**REQUIREMENT:** If a line in the records below holds the word "cref", copy it.

------------------------------------------------------------------------

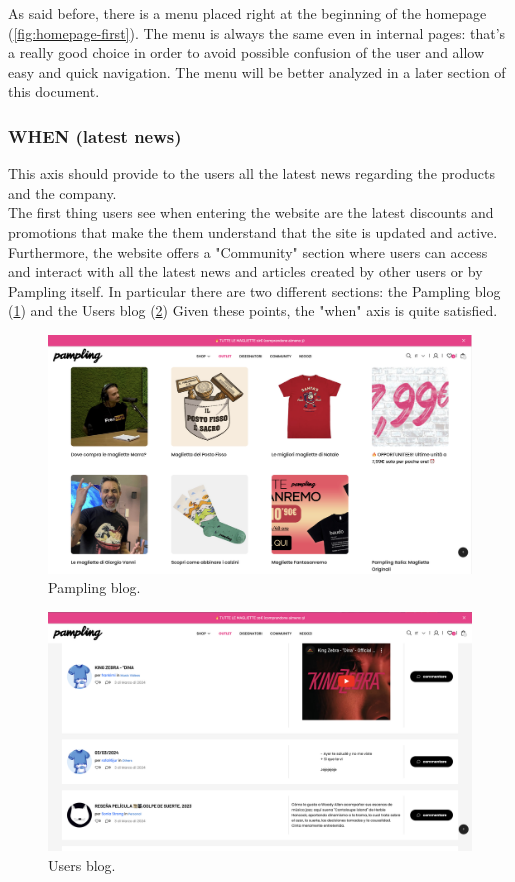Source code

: As said before, there is a menu placed right at the beginning of the homepage (\cref{fig:homepage-first}).  
The menu is always the same even in internal pages: that's a really good choice in order to avoid possible confusion of the user and allow easy and quick navigation.
The menu will be better analyzed in a later section of this document.


\subsubsection{WHEN (latest news)} 
This axis should provide to the users all the latest news regarding the products and the company.\\

The first thing users see when entering the website are the latest discounts and promotions that make the them understand that the site is updated and active.
Furthermore, the website offers a "Community" section where users can access and interact with all the latest news and articles created by other users or by Pampling itself.
In particular there are two different sections: the Pampling blog (\cref{fig:blog-pampling}) and the Users blog (\cref{fig:blog-users})
Given these points, the "when" axis is quite satisfied.

\begin{figure}[h!]
	\centering
	\includegraphics[scale=0.225]{images/blog-pampling.png}
	\caption{Pampling blog.}
	\label{fig:blog-pampling}
\end{figure}

\begin{figure}[h!]
	\centering
	\includegraphics[scale=0.225]{images/blog-users.png}
	\caption{Users blog.}
	\label{fig:blog-users}
\end{figure}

------------------------------------------------------------------------

**WRITTEN SOLUTION:**
: As said before, there is a menu placed right at the beginning of the homepage (\cref{fig:homepage-first}).  
In particular there are two different sections: the Pampling blog (\cref{fig:blog-pampling}) and the Users blog (\cref{fig:blog-users})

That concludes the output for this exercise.